Provided entries>
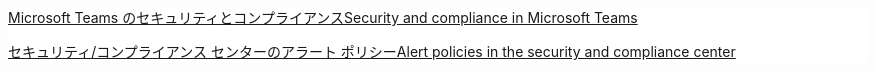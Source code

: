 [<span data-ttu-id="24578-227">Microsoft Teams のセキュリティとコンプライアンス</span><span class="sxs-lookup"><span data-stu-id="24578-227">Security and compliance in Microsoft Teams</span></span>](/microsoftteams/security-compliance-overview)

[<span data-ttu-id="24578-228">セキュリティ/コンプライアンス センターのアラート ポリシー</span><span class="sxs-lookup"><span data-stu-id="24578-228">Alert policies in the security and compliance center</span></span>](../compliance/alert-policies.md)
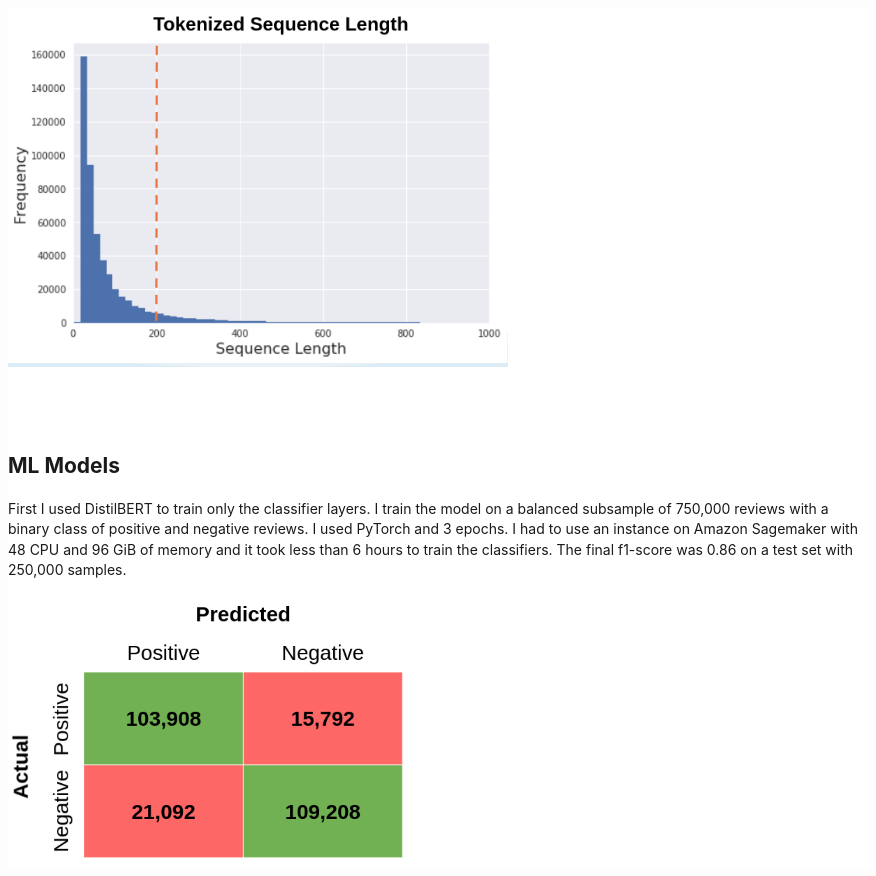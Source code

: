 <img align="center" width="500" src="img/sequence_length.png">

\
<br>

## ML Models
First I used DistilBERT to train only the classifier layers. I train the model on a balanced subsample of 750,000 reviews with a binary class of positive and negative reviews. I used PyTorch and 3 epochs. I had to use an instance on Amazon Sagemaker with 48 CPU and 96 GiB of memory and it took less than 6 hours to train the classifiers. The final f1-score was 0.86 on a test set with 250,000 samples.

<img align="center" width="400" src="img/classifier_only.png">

==

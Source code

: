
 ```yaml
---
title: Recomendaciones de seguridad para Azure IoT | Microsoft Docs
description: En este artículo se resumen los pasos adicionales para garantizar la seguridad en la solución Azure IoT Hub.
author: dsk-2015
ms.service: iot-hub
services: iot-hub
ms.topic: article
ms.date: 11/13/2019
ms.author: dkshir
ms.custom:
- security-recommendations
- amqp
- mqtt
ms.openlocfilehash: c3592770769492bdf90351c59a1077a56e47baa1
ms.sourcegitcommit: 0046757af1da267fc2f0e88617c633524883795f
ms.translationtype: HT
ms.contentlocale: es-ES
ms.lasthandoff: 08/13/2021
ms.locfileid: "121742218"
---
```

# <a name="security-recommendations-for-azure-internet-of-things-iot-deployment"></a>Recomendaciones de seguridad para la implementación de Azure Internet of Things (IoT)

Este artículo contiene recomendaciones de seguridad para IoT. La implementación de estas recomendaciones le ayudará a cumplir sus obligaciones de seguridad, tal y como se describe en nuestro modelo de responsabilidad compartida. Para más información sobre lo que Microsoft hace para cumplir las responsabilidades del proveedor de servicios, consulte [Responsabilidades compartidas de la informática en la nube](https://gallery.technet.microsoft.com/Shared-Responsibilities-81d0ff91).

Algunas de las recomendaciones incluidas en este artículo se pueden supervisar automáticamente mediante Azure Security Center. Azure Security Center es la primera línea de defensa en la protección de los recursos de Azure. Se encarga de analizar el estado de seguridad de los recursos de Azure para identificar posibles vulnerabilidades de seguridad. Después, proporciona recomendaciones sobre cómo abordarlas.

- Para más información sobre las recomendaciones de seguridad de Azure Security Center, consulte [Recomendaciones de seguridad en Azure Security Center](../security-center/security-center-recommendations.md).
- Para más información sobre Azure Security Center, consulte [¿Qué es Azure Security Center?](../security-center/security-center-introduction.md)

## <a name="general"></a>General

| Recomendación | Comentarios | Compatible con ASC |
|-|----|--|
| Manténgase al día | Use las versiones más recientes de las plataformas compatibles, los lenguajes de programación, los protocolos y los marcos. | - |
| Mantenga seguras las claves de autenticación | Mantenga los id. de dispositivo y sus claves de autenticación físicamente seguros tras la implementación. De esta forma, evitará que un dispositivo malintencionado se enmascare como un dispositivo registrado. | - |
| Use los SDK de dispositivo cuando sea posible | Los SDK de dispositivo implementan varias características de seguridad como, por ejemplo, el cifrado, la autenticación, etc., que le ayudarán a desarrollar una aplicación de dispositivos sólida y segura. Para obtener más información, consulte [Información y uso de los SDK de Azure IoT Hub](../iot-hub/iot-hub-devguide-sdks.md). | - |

---

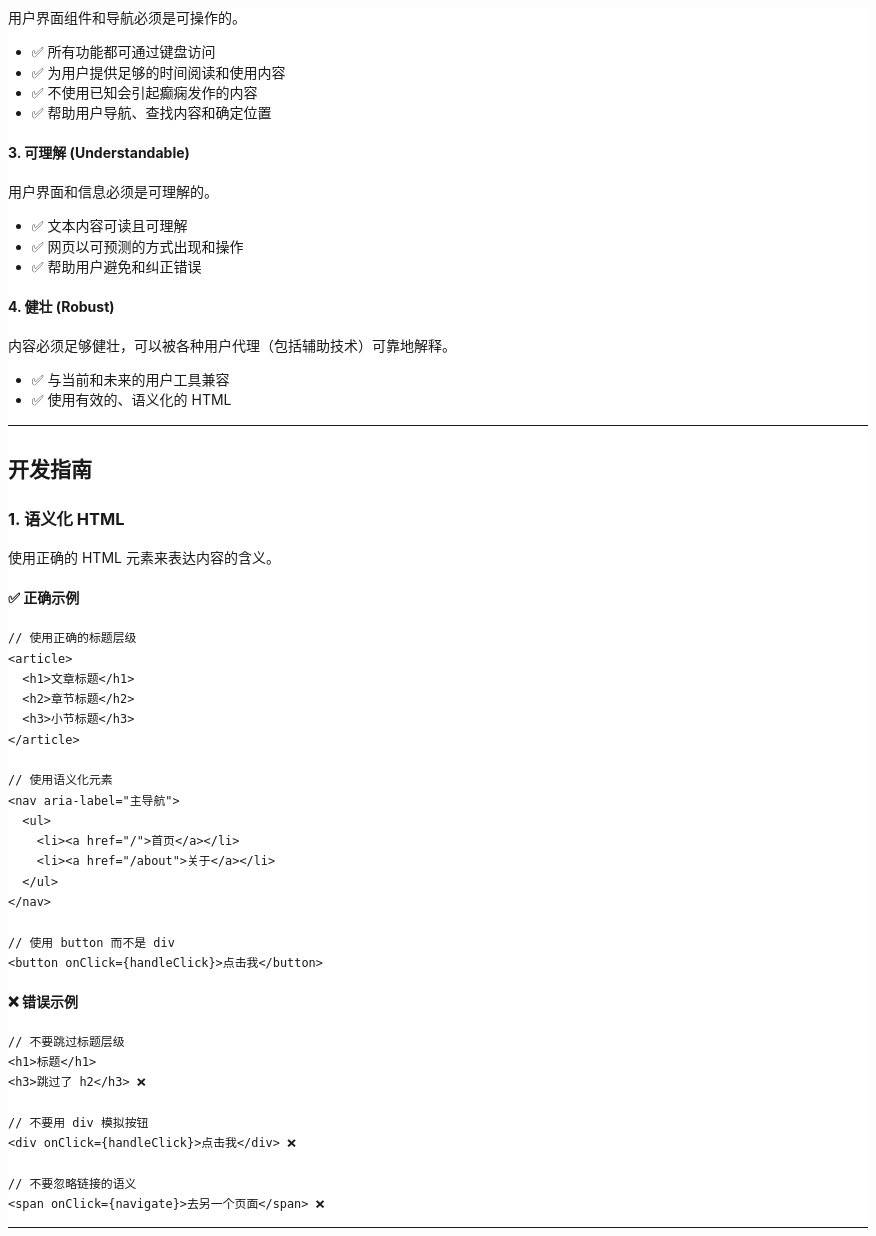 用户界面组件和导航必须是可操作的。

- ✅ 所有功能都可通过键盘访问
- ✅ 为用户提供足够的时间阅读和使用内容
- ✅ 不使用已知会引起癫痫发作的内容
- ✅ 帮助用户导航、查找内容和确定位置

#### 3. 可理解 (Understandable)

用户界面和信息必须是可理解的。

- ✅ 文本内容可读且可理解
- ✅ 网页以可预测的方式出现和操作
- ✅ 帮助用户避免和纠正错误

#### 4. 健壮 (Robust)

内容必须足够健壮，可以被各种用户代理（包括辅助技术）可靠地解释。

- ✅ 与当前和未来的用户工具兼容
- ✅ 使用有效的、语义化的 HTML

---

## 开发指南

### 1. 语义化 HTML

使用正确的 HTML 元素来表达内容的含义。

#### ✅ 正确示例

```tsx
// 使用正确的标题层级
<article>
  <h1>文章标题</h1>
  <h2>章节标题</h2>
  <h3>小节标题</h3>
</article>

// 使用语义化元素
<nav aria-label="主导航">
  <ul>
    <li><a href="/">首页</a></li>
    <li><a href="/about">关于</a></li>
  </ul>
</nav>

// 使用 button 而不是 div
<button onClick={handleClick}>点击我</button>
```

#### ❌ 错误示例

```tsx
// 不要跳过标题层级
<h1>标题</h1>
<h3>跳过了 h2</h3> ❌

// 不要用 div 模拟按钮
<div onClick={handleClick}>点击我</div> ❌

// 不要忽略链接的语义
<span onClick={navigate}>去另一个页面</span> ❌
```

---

Activity>
Check each line above for "como" and please state only how many have it.

Exercise answer>
3